On Chesil Beach
Miércoles 5 de agosto de 2008
Es la última novela de Ian McEwan, otra historia de malentendidos trágicos y amores arruinados, como Atonement, pero esta vez sencilla y directa, sin juegos metaficcionales. Es la historia de una pareja joven, un aspirante a historiador y una violinista, que por un malentendido se separan en su noche de bodas, en 1962. Una pelea tonta, si bien unida a una reacción visceral de ella, de rechazo al sexo. Lo más "experimental" que hay en la novela es el silencio sobre una cuestión que motiva ese rechazo de ella—abusos sexuales que había sufrido por parte de su padre, se trasluce, y que están tan borrados de su memoria como de la novela. Pero eso es sólo un factor más que se añade al malentendido, y quizá no determinante. Hay otras cuestiones (todas muy bien retratadas) de diferencia de clase—ella viene de un medio social más acomodado y culto, ha aportado más dinero a la pareja, y eso crea obstáculos que no se ven hasta el momento de la crisis, cuando surgen y hacen más difícil la reconciliación. Y el orgullo, y la impaciencia, y la falta de capacidad para poner palabras a lo que se siente, y la inmadurez... En suma, una historia sobre una pelea que sería irrelevante en sí (y quizá pronto superada, a pesar de los traumas subyacentes). Eso si no hubiera acabado siendo trágico el suceso, al echar a perder una vida futura juntos que quedó en nada, lo que iba a ser ese matrimonio del cual sin embargo no se librarán en el resto de su vida.
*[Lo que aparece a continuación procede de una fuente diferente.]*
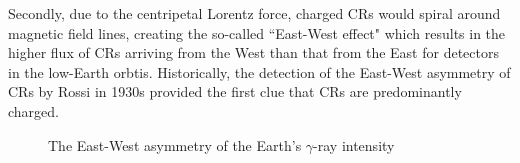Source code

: Secondly,
due to the centripetal Lorentz force, charged CRs would spiral
around magnetic field lines, creating the so-called
``East-West effect" which results in the higher flux of CRs
arriving from the West than that from the East for detectors
in the low-Earth orbtis.
Historically, the detection of the East-West asymmetry of CRs
by Rossi in 1930s \citep{rossi1934} provided the first clue that
CRs are predominantly charged.


\begin{figure}[h!]
    \centering
        \hfill
        \caption{
            The East-West asymmetry of the Earth's $\gamma$-ray intensity
        }
       \label{fig:gamma_ew}
\end{figure}

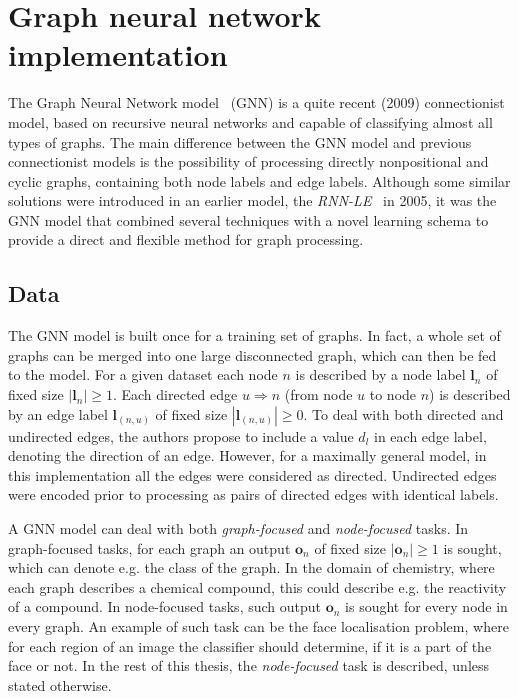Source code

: 
\chapter{Graph neural network implementation}

The Graph Neural Network model~\cite{scarselli2009graph} (GNN) is a quite recent (2009) connectionist model, based on recursive neural networks and capable of classifying almost all types of graphs. The main difference between the GNN model and previous connectionist models is the possibility of processing directly nonpositional and cyclic graphs, containing both node labels and edge labels. Although some similar solutions were introduced in an earlier model, the \emph{RNN-LE}~\cite{bianchini2005recursive} in 2005, it was the GNN model that combined several techniques with a novel learning schema to provide a direct and flexible method for graph processing.

\section{Data}
The GNN model is built once for a training set of graphs. In fact, a whole set of graphs can be merged into one large disconnected graph, which can then be fed to the model. For a given dataset each node $n$ is described by a node label $\bm{l}_n$ of fixed size $|\bm{l}_n| \geq 1$. Each directed edge $u \Rightarrow n$ (from node $u$ to node $n$) is described by an edge label $\bm{l}_{(n, u)}$ of fixed size $|\bm{l}_{(n, u)}| \geq 0$. To deal with both directed and undirected edges, the authors propose to include a value $d_l$ in each edge label, denoting the direction of an edge. However, for a maximally general model, in this implementation all the edges were considered as directed. Undirected edges were encoded prior to processing as pairs of directed edges with identical labels.

A GNN model can deal with both \emph{graph-focused} and \emph{node-focused} tasks. In graph-focused tasks, for each graph an output $\bm{o}_n$ of fixed size $|\bm{o}_n| \geq 1$ is sought, which can denote e.g. the class of the graph. In the domain of chemistry, where each graph describes a chemical compound, this could describe e.g. the reactivity of a compound. In node-focused tasks, such output $\bm{o}_n$ is sought for every node in every graph. An example of such task can be the face localisation problem, where for each region of an image the classifier should determine, if it is a part of the face or not. In the rest of this thesis, the \emph{node-focused} task is described, unless stated otherwise.

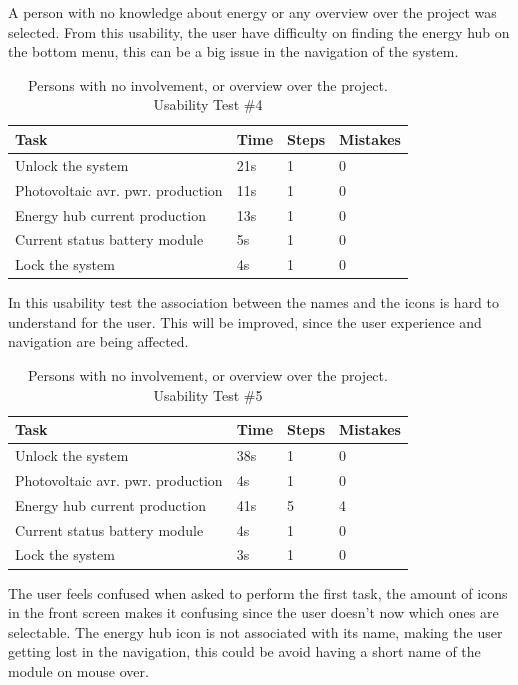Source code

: A person with no knowledge about energy or any overview over the project was selected. From this usability, the user have difficulty on finding the energy hub on the bottom menu, this can be a big issue in the navigation of the system. 

\begin{table}[H]
\begin{tabular}{ | l | l | l | l |}
	\hline
	Task 					     &		Time 	& 	Steps 	& 	Mistakes 		\\ \hline
	Unlock the system 			     & 		21s		& 	1		& 	0			\\ \hline
	Photovoltaic avr. pwr. production  & 		11s		&	1		& 	0			\\ \hline
	Energy hub current production      & 		13s		& 	1		& 	0			\\ \hline
	Current status battery module 	     & 		5s		& 	1		& 	0			\\ \hline
	Lock the system 			     & 		4s		& 	1		& 	0			\\ \hline
\end{tabular}
\caption{Persons with no involvement, or overview over the project.  Usability Test \#4}
\end{table}

In this usability test the association between the names and the icons is hard to understand for the user. This will be improved, since the user experience and navigation are being affected.\\

\begin{table}[H]
\begin{tabular}{ | l | l | l | l |}
	\hline
	Task 					      & 	Time 	& 	Steps 	& 	Mistakes 		\\ \hline
	Unlock the system 			      & 	38s		& 	1		& 	0			\\ \hline
	Photovoltaic avr. pwr. production   &		4s	    	& 	1		& 	0			\\ \hline
	Energy hub current production 	      & 	41s		& 	5 		& 	4 			\\ \hline
	Current status battery module 	      & 	4s		& 	1		& 	0			\\ \hline
	Lock the system 			      & 	3s		& 	1		& 	0			\\ \hline
\end{tabular}
\caption{Persons with no involvement, or overview over the project. Usability Test \#5}
\end{table}

The user feels confused when asked to perform the first task, the amount of icons in the front screen makes it confusing since the user doesn't now which ones are selectable. The energy hub icon is not associated with its name, making the user getting lost in the navigation, this could be avoid having a short name of the module on mouse over.


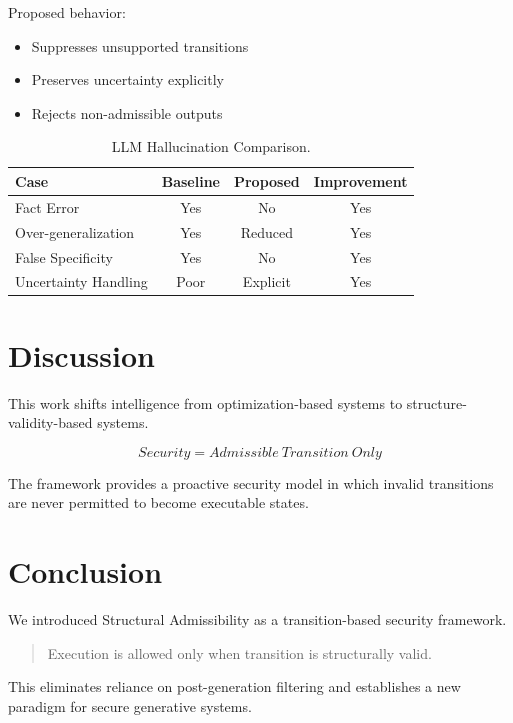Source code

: \documentclass[11pt]{article}
\begin{document}
Proposed behavior:
\begin{itemize}
\item Suppresses unsupported transitions
\item Preserves uncertainty explicitly
\item Rejects non-admissible outputs
\end{itemize}

\begin{table}[h]
\centering
\caption{LLM Hallucination Comparison.}
\begin{tabular}{lccc}
\toprule
Case & Baseline & Proposed & Improvement \\
\midrule
Fact Error & Yes & No & Yes \\
Over-generalization & Yes & Reduced & Yes \\
False Specificity & Yes & No & Yes \\
Uncertainty Handling & Poor & Explicit & Yes \\
\bottomrule
\end{tabular}
\end{table}

\section{Discussion}

This work shifts intelligence from optimization-based systems to structure-validity-based systems.

\[
Security = Admissible\ Transition\ Only
\]

The framework provides a proactive security model in which invalid transitions are never permitted to become executable states.

\section{Conclusion}

We introduced Structural Admissibility as a transition-based security framework.

\begin{quote}
Execution is allowed only when transition is structurally valid.
\end{quote}

This eliminates reliance on post-generation filtering and establishes a new paradigm for secure generative systems.



\end{document}
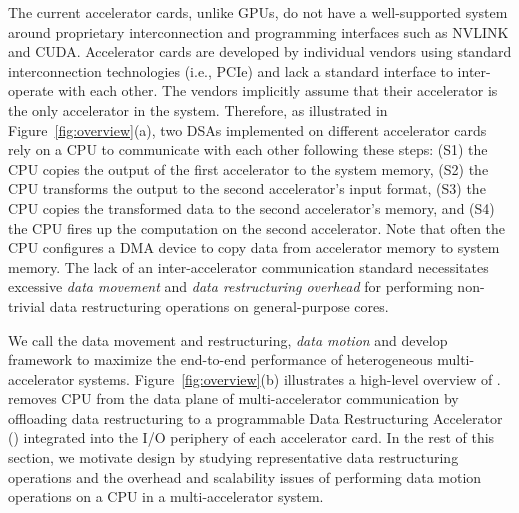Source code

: %
The current accelerator cards, unlike GPUs, do not have a well-supported system around proprietary interconnection and programming interfaces such as NVLINK and CUDA. %
%
%
Accelerator cards are developed by individual vendors using standard interconnection technologies (i.e., PCIe) and lack a standard interface to inter-operate with each other. The vendors implicitly assume that their accelerator is the only accelerator in the system.
% 
Therefore, as illustrated in Figure~\ref{fig:overview}(a), two DSAs implemented on different accelerator cards rely on a CPU to communicate with each other following these steps: (S1) the CPU copies the output of the first accelerator to the system memory, (S2) the CPU transforms the output to the second accelerator's input format, (S3) the CPU copies the transformed data to the second accelerator's memory, and (S4) the CPU fires up the computation on the second accelerator. Note that often the CPU configures a DMA device to copy data from accelerator memory to system memory. 
%
%
%
%
%
%
The lack of an inter-accelerator communication standard necessitates excessive \textit{data movement} and \textit{data restructuring overhead} for performing non-trivial data restructuring operations on general-purpose cores. 

%
We call the data movement and restructuring, \textit{data motion} and develop \dmx framework to maximize the end-to-end performance of heterogeneous multi-accelerator systems. Figure~\ref{fig:overview}(b) illustrates a high-level overview of \dmx. \dmx removes CPU from the data plane of multi-accelerator communication by offloading data restructuring to a programmable Data Restructuring Accelerator (\drx) integrated into the I/O periphery of each accelerator card. 
%
In the rest of this section, we motivate \dmx design by studying representative data restructuring operations and the overhead and scalability issues of performing data motion operations on a CPU in a multi-accelerator system.

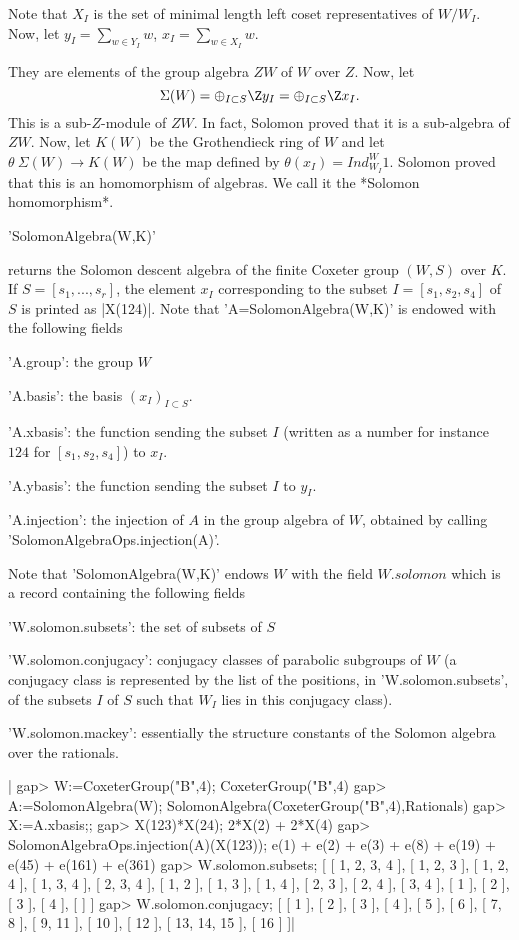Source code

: Note  that $X_I$ is the set of minimal length left coset representatives of
$W/W_I$. Now, let $y_I=\sum_{w \in Y_I} w$, $x_I=\sum_{w \in X_I} w$.

They  are elements  of the  group algebra  $ZW$ of  $W$ over  $Z$. Now, let
$$\Sigma(W)  =  \oplus_{I  \subset  S}  \Z  y_I = \oplus_{I \subset S} \Z
x_I.$$ This is a sub-$Z$-module of $ZW$. In fact, Solomon proved that it is
a  sub-algebra of $ZW$. Now, let $K(W)$ be the Grothendieck ring of $W$ and
let  $\theta\:\Sigma(W)\to  K(W)$  be  the  map  defined  by $\theta(x_I) =
Ind_{W_I}^W 1$. Solomon proved that this is an homomorphism of algebras. We
call it the *Solomon homomorphism*.

'SolomonAlgebra(W,K)'

returns  the Solomon  descent algebra  of the  finite Coxeter group $(W,S)$
over  $K$.  If  $S=[s_1,...,s_r]$,  the  element $x_I$ corresponding to the
subset   $I=[s_1,s_2,s_4]$  of  $S$  is  printed  as  |X(124)|.  Note  that
'A\:=SolomonAlgebra(W,K)' is endowed with the following fields\:

'A.group': the group $W$

'A.basis': the basis $(x_I)_{I \subset S}$.

'A.xbasis':  the function sending the subset $I$ (written as a number\: for
instance $124$ for $[s_1,s_2,s_4]$) to $x_I$.

'A.ybasis': the function sending the subset $I$ to $y_I$.

'A.injection':  the injection of $A$ in the group algebra of $W$, obtained
by calling 'SolomonAlgebraOps.injection(A)'.

Note that 'SolomonAlgebra(W,K)' endows $W$ with the field $W.solomon$ which
is a record containing the following fields\:

'W.solomon.subsets': the set of subsets of $S$

'W.solomon.conjugacy':  conjugacy classes  of parabolic  subgroups of $W$ (a
conjugacy   class  is  represented  by  the   list  of  the  positions,  in
'W.solomon.subsets', of the subsets $I$ of $S$ such that $W_I$ lies in this
conjugacy class).

'W.solomon.mackey':  essentially  the  structure  constants  of  the Solomon
algebra over the rationals.

|    gap> W:=CoxeterGroup("B",4);
    CoxeterGroup("B",4)
    gap> A:=SolomonAlgebra(W);
    SolomonAlgebra(CoxeterGroup("B",4),Rationals)
    gap> X:=A.xbasis;;
    gap> X(123)*X(24);
    2*X(2) + 2*X(4)
    gap> SolomonAlgebraOps.injection(A)(X(123));
    e(1) + e(2) + e(3) + e(8) + e(19) + e(45) + e(161) + e(361)
    gap> W.solomon.subsets;
    [ [ 1, 2, 3, 4 ], [ 1, 2, 3 ], [ 1, 2, 4 ], [ 1, 3, 4 ], [ 2, 3, 4 ],
      [ 1, 2 ], [ 1, 3 ], [ 1, 4 ], [ 2, 3 ], [ 2, 4 ], [ 3, 4 ], [ 1 ], [ 2 ],
      [ 3 ], [ 4 ], [  ] ]
    gap> W.solomon.conjugacy;
    [ [ 1 ], [ 2 ], [ 3 ], [ 4 ], [ 5 ], [ 6 ], [ 7, 8 ], [ 9, 11 ], [ 10 ],
      [ 12 ], [ 13, 14, 15 ], [ 16 ] ]|

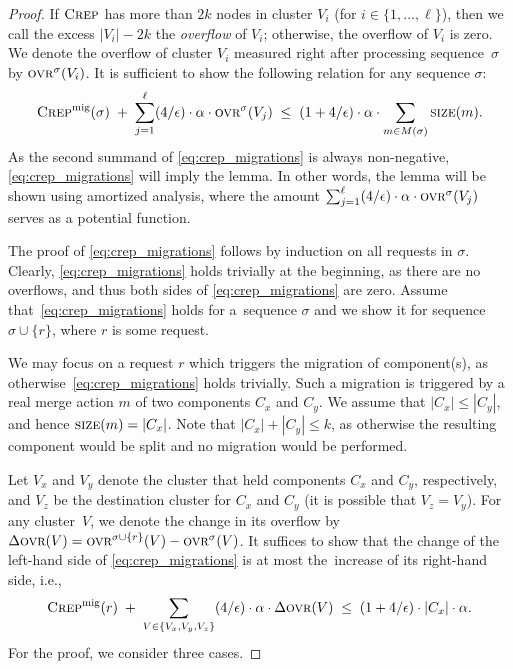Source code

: \begin{proof}
If $\textsc{Crep}$ has more than $2 k$ nodes in cluster $V_i$ (for $i \in
\{1,\ldots,\ell\}$), then we call the excess $|V_i| - 2 k$ the \emph{overflow} of $V_i$;
otherwise, the overflow of $V_i$ is zero. We denote the overflow of cluster
$V_i$ measured right after processing sequence~$\sigma$ by $\textsc{ovr}^\sigma(V_i)$.
It is sufficient to show the following relation for any sequence $\sigma$:
\begin{equation}
\label{eq:crep_migrations}
 \textsc{Crep}^\textnormal{mig}(\sigma) \;+\; \sum_{j=1}^\ell (4/\epsilon) \cdot \alpha \cdot \textsc{ovr}^\sigma(V_j) 
 \; \leq \; (1+4/\epsilon)  \cdot \alpha \cdot \sum_{m \in M(\sigma)} \textsc{size}(m).
\end{equation}
As the second summand of \eqref{eq:crep_migrations} is always non-negative,
\eqref{eq:crep_migrations} will imply the lemma. 
In other words, the lemma will be shown using amortized analysis, where
the amount $\sum_{j=1}^\ell (4/\epsilon) \cdot \alpha \cdot \textsc{ovr}^\sigma(V_j)$ serves 
as a potential function.

The proof of \eqref{eq:crep_migrations} follows by induction on all
requests in $\sigma$. Clearly, \eqref{eq:crep_migrations} holds trivially at the
beginning, as there are no overflows, and thus both sides of
\eqref{eq:crep_migrations} are zero. Assume that~\eqref{eq:crep_migrations}
holds for a~sequence $\sigma$ and we show it for sequence $\sigma \cup \{ r \}$,
where $r$ is some request.

We may focus on a request $r$ which triggers the migration of
component(s), as otherwise~\eqref{eq:crep_migrations} holds trivially. Such a migration is triggered by a
real merge action $m$ of two components $C_x$ and $C_y$. We assume that $|C_x|
\leq |C_y|$, and hence $\textsc{size}(m) = |C_x|$. Note that $|C_x| + |C_y| \leq k$,
as otherwise the resulting component would be split and no migration would
be performed.

Let $V_x$ and $V_y$ denote the cluster that held components $C_x$ and $C_y$,
respectively, and $V_z$ be the destination cluster for $C_x$ and $C_y$ (it is
possible that $V_z = V_y$). For any cluster~$V$, we denote the change in 
its overflow by $\Delta \textsc{ovr}(V) = \textsc{ovr}^{\sigma \cup \{r\}}(V) - \textsc{ovr}^\sigma(V)$. 
It suffices to show that the
change of the left-hand side of \eqref{eq:crep_migrations} is at most
the~increase of its right-hand side, i.e.,
\begin{equation}
\label{eq:crep_mig_inc}
\textsc{Crep}^\textnormal{mig}(r) \;+\; \sum_{V \in \{ V_x, V_y, V_z \}} (4/\epsilon) \cdot \alpha \cdot \Delta\textsc{ovr}(V) 
\;\leq\; (1+4/\epsilon) \cdot |C_x| \cdot \alpha.
\end{equation}
For the proof, we consider three cases.


\end{proof}

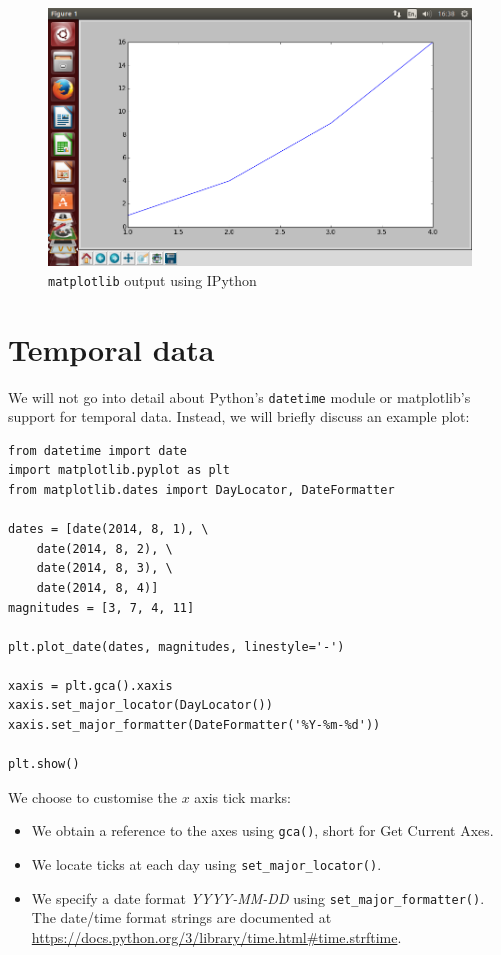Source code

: \documentclass[a4paper,twoside,titlepage]{memoir}
\newcommand{\shellcmd}{\texttt}
\begin{document}
\begin{figure}
	\centering
	\includegraphics[width=\textwidth]{matplotlib.png}
	\caption{\shellcmd{matplotlib} output using IPython}
	\label{fig:plt}
\end{figure}

\section{Temporal data}
We will not go into detail about Python's \shellcmd{datetime} module or matplotlib's support for temporal data.  Instead, we will briefly discuss an example plot:
\index{plot\_date@\shellcmd{plot\_date()}}
\begin{verbatim}
from datetime import date
import matplotlib.pyplot as plt
from matplotlib.dates import DayLocator, DateFormatter

dates = [date(2014, 8, 1), \
	date(2014, 8, 2), \
	date(2014, 8, 3), \
	date(2014, 8, 4)]
magnitudes = [3, 7, 4, 11]

plt.plot_date(dates, magnitudes, linestyle='-')

xaxis = plt.gca().xaxis
xaxis.set_major_locator(DayLocator())
xaxis.set_major_formatter(DateFormatter('%Y-%m-%d'))

plt.show()
\end{verbatim}
We choose to customise the $x$ axis tick marks:
\begin{itemize}
	\item We obtain a reference to the axes using \shellcmd{gca()}, short for Get Current Axes.
	\item We locate ticks at each day using \shellcmd{set\_major\_locator()}.
	\item We specify a date format \textit{YYYY-MM-DD} using \shellcmd{set\_major\_formatter()}.  The date/time format strings are documented at \url{https://docs.python.org/3/library/time.html#time.strftime}.
\end{itemize}
\end{document}
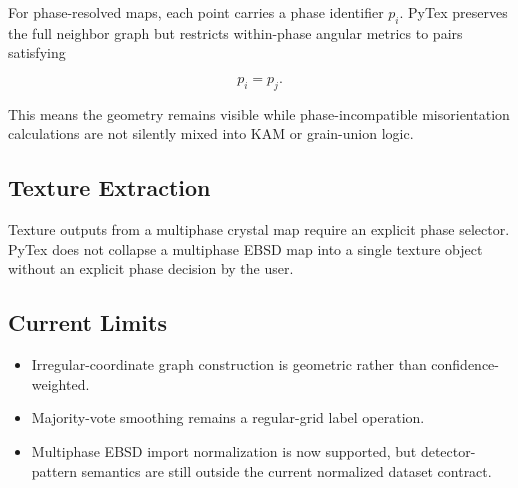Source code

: For phase-resolved maps, each point carries a phase identifier $p_i$. PyTex preserves the full
neighbor graph but restricts within-phase angular metrics to pairs satisfying

\[
p_i = p_j.
\]

This means the geometry remains visible while phase-incompatible misorientation calculations are not
silently mixed into KAM or grain-union logic.

\subsection{Texture Extraction}

Texture outputs from a multiphase crystal map require an explicit phase selector. PyTex does not
collapse a multiphase EBSD map into a single texture object without an explicit phase decision by
the user.

\subsection{Current Limits}

\begin{itemize}
  \item Irregular-coordinate graph construction is geometric rather than confidence-weighted.
  \item Majority-vote smoothing remains a regular-grid label operation.
  \item Multiphase EBSD import normalization is now supported, but detector-pattern semantics are
    still outside the current normalized dataset contract.
\end{itemize}
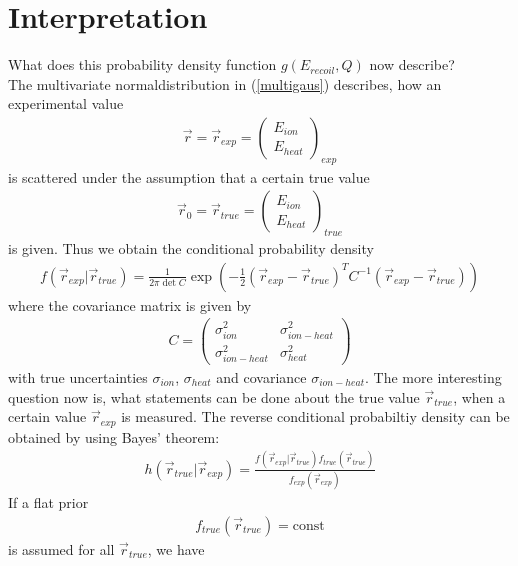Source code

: \section{Interpretation}
What does this probability density function $g(E_{recoil},Q)$ now describe? \\
The multivariate normaldistribution in (\ref{multigaus}) describes, how an experimental value
\begin{gather}
\vec{r} = \vec{r}_{exp} = \begin{pmatrix} E_{ion} \\ E_{heat} \end{pmatrix}_{exp}
\end{gather}
is scattered under the assumption that a certain true value
\begin{gather}
\vec{r}_0 = \vec{r}_{true} = \begin{pmatrix} E_{ion} \\ E_{heat} \end{pmatrix}_{true}
\end{gather}
is given.
Thus we obtain the conditional probability density
\begin{gather}
f(\vec{r}_{exp} | \vec{r}_{true}) = \frac{1}{2 \pi \det C} \exp \left( - \frac{1}{2} (\vec{r}_{exp} - \vec{r}_{true})^{T} C^{-1} (\vec{r}_{exp} - \vec{r}_{true}) \right) \label{condexptrue}
\end{gather}
where the covariance matrix is given by 
\begin{gather}
C = \begin{pmatrix} \sigma_{ion}^2 & \sigma_{ion-heat}^2 \\ \sigma_{ion-heat}^2 & \sigma_{heat}^2 \end{pmatrix}
\end{gather}
with true uncertainties $\sigma_{ion}$, $\sigma_{heat}$ and covariance $\sigma_{ion-heat}$.
The more interesting question now is, what statements can be done about the true value $\vec{r}_{true}$, when a certain value $\vec{r}_{exp}$ is measured.
The reverse conditional probabiltiy density can be obtained by using Bayes' theorem:
\begin{gather}
h(\vec{r}_{true} | \vec{r}_{exp}) = \frac{f(\vec{r}_{exp} | \vec{r}_{true}) f_{true} (\vec{r}_{true})}{f_{exp} (\vec{r}_{exp})}
\end{gather}
If a flat prior
\begin{gather}
f_{true}(\vec{r}_{true}) = \mbox{const}
\end{gather}
is assumed for all $\vec{r}_{true}$,
we have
Así termina la historia (p. 166):
When he thought of her, it rather amazed him, that he had let that girl with her violin go. Now, of course, he saw that her self-effacing proposal was quite irrelevant. All she had needed was the certainty of his love, and his reassurance that there was no hurry when a lifetime lay ahead of them. Love and patience—if only he had had them both at once—would surely have seen them both through. And then what unborn children might have had their chances, what young girl with an Alice band might have become his loved familiar? This is how the entire course of a life can be changed—by doing nothing. On Chesil Beach he could have called out to Florence, he could have gone after her. He did not know, or would not have cared to know, that as she ran away from him, certain in her distress that she was about to lose him, she had never loved him more, or more hopelessly, and that the sound of his voice would have been a deliverance, and she would have turned back. Instead, he stood in cold and righteous silence in the summer’s dusk, watching her hurry along the shore, the sound of her difficult progress lost to the breaking of small waves, until she was a blurred, receding point against the immense straight road of shingle gleaming in the pallid light.